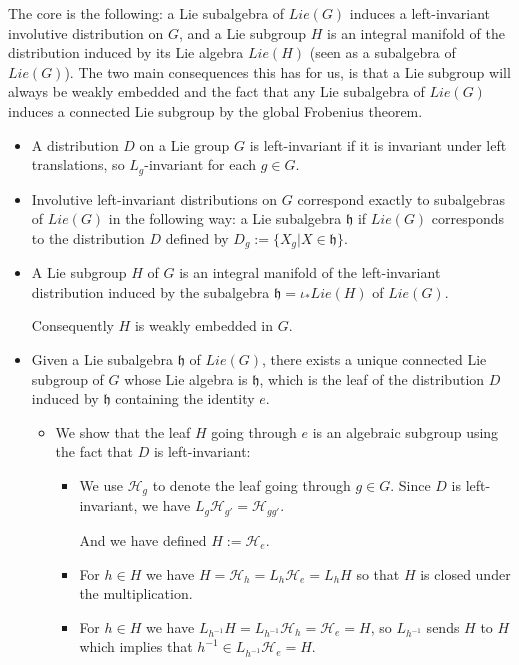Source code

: \documentclass{report}
\theoremstyle{definition}
\begin{document}
The core is the following: a Lie subalgebra of $Lie(G)$ induces a left-invariant involutive distribution on $G$, and a Lie subgroup $H$ is an integral manifold of the distribution induced by its Lie algebra $Lie(H)$ (seen as a subalgebra of $Lie(G)$). The two main consequences this has for us, is that a Lie subgroup will always be weakly embedded and the fact that any Lie subalgebra of $Lie(G)$ induces a connected Lie subgroup by the global Frobenius theorem.
\begin{itemize}
    \item A distribution $D$ on a Lie group $G$ is left-invariant if it is invariant under left translations, so $L_g$-invariant for each $g\in G$.
    \item Involutive left-invariant distributions on $G$ correspond exactly to subalgebras of $Lie(G)$ in the following way: a Lie subalgebra $\mathfrak{h}$ if $Lie(G)$ corresponds to the distribution $D$ defined by $D_g:=\{X_g|X\in \mathfrak{h}\}$.
    \item A Lie subgroup $H$ of $G$ is an integral manifold of the left-invariant distribution induced by the subalgebra $\mathfrak{h}=\iota_*Lie(H)$ of $Lie(G)$.

    Consequently $H$ is weakly embedded in $G$.
    \item Given a Lie subalgebra $\mathfrak{h}$ of $Lie(G)$, there exists a unique connected Lie subgroup of $G$ whose Lie algebra is $\mathfrak{h}$, which is the leaf of the distribution $D$ induced by $\mathfrak{h}$ containing the identity $e$.

    \begin{itemize}
        \item We show that the leaf $H$ going through $e$ is an algebraic subgroup using the fact that $D$ is left-invariant:
        \begin{itemize}
            \item We use $\mathcal{H}_g$ to denote the leaf going through $g\in G$. Since $D$ is left-invariant, we have $L_g\mathcal{H}_{g'}=\mathcal{H}_{gg'}$.

            And we have defined $H:=\mathcal{H}_e$.
            \item For $h\in H$ we have $H=\mathcal{H}_h=L_h\mathcal{H}_e=L_hH$ so that $H$ is closed under the multiplication.
            \item For $h\in H$ we have $L_{h^{-1}}H=L_{h^{-1}}\mathcal{H}_{h}=\mathcal{H}_e=H$, so $L_{h^{-1}}$ sends $H$ to $H$ which implies that $h^{-1}\in L_{h^{-1}}\mathcal{H}_e=H$.


\end{itemize}
\end{itemize}
\end{itemize}
\end{document}
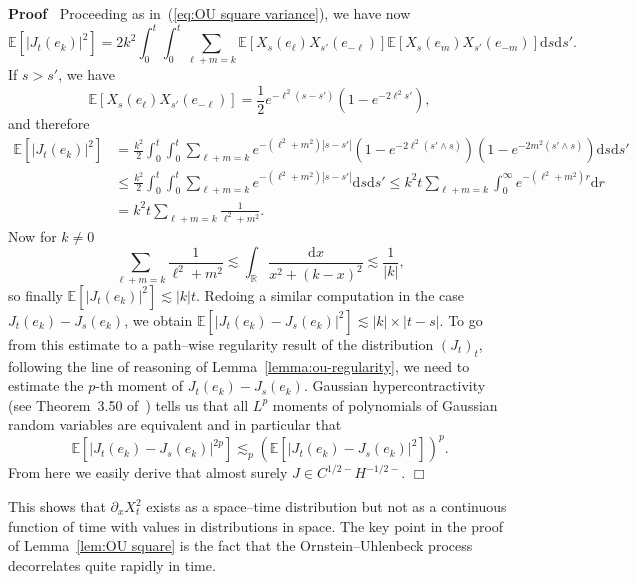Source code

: \documentclass[a4paper,11pt]{article}
\newcommand{\mathd}{\mathrm{d}}
\newenvironment{proof}{\noindent\textbf{Proof\ }}{\hspace*{\fill}$\Box$\medskip}
\begin{document}
\begin{proof}
  Proceeding as in~(\ref{eq:OU square variance}), we have now
  \[ \mathbb{E} [| J_t (e_k) |^2] = 2 k^2 \int_0^t \int_0^t \sum_{\ell + m =
     k} \mathbb{E} [X_s (e_{\ell}) X_{s'} (e_{- \ell})] \mathbb{E} [X_s
     (e_m) X_{s'} (e_{- m})] \mathd s \mathd s' . \]
  If $s > s'$, we have
  \[ \mathbb{E} [X_s (e_{\ell}) X_{s'} (e_{- \ell})] = \frac{1}{2} e^{-
     \ell^2 (s - s')} (1 - e^{- 2 \ell^2 s'}), \]
  and therefore
  \begin{align*}
     \mathbb{E} [| J_t (e_k) |^2] & = \frac{k^2}{2} \int_0^t \int_0^t \sum_{\ell + m = k} e^{- (\ell^2 + m^2) | s - s' |} (1 - e^{- 2 \ell^2(s' \wedge s)}) (1 - e^{- 2 m^2 (s' \wedge s)}) \mathd s \mathd s' \\
      & \leqslant \frac{k^2}{2} \int_0^t \int_0^t \sum_{\ell + m = k} e^{-(\ell^2 + m^2) | s - s' |} \mathd s \mathd s' \leqslant k^2 t \sum_{\ell + m = k} \int_0^{\infty} e^{- (\ell^2 + m^2) r} \mathd r  \\
      & = k^2 t \sum_{\ell + m = k} \frac{1}{\ell^2 + m^2}.
  \end{align*}
  Now for $k \neq 0$
  \[ \sum_{\ell + m = k} \frac{1}{\ell^2 + m^2} \lesssim \int_{\mathbb{R}}
     \frac{\mathd x}{x^2 + (k - x)^2} \lesssim \frac{1}{| k |}, \]
  so finally $\mathbb{E} [| J_t (e_k) |^2] \lesssim | k | t$. Redoing a
  similar computation in the case $J_t (e_k) - J_s (e_k)$, we obtain
  $\mathbb{E} [| J_t (e_k) - J_s (e_k) |^2] \lesssim | k | \times | t - s |$.
  To go from this estimate to a path--wise regularity result of the
  distribution $(J_t)_t$, following the line of reasoning of
  Lemma~\ref{lemma:ou-regularity}, we need to estimate the $p$-th moment of
  $J_t (e_k) - J_s (e_k)$. Gaussian hypercontractivity (see Theorem~3.50
  of~{\cite{Janson1997}}) tells us that all $L^p$ moments of polynomials of
  Gaussian random variables are equivalent and in particular that
  \[ \mathbb{E} [| J_t (e_k) - J_s (e_k) |^{2 p}] \lesssim_p (\mathbb{E} [|
     J_t (e_k) - J_s (e_k) |^2])^p . \]
  From here we easily derive that almost surely $J \in C^{1 / 2 -} H^{- 1 / 2
  -}$.
\end{proof}

This shows that $\partial_x X^2_t$ exists as a space--time distribution but
not as a continuous function of time with values in distributions in space.
The key point in the proof of Lemma~\ref{lem:OU square} is the fact that the
Ornstein--Uhlenbeck process decorrelates quite rapidly in time.

\
\end{document}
#####
§ **EXERCISE**: Transcribe the lines above between the line holding "From here we" and the line holding "The key point", inclusive, exactly as they stand and with nothing added.

§ **RESULT**:
  From here we easily derive that almost surely $J \in C^{1 / 2 -} H^{- 1 / 2
  -}$.
\end{proof}

This shows that $\partial_x X^2_t$ exists as a space--time distribution but
not as a continuous function of time with values in distributions in space.
The key point in the proof of Lemma~\ref{lem:OU square} is the fact that the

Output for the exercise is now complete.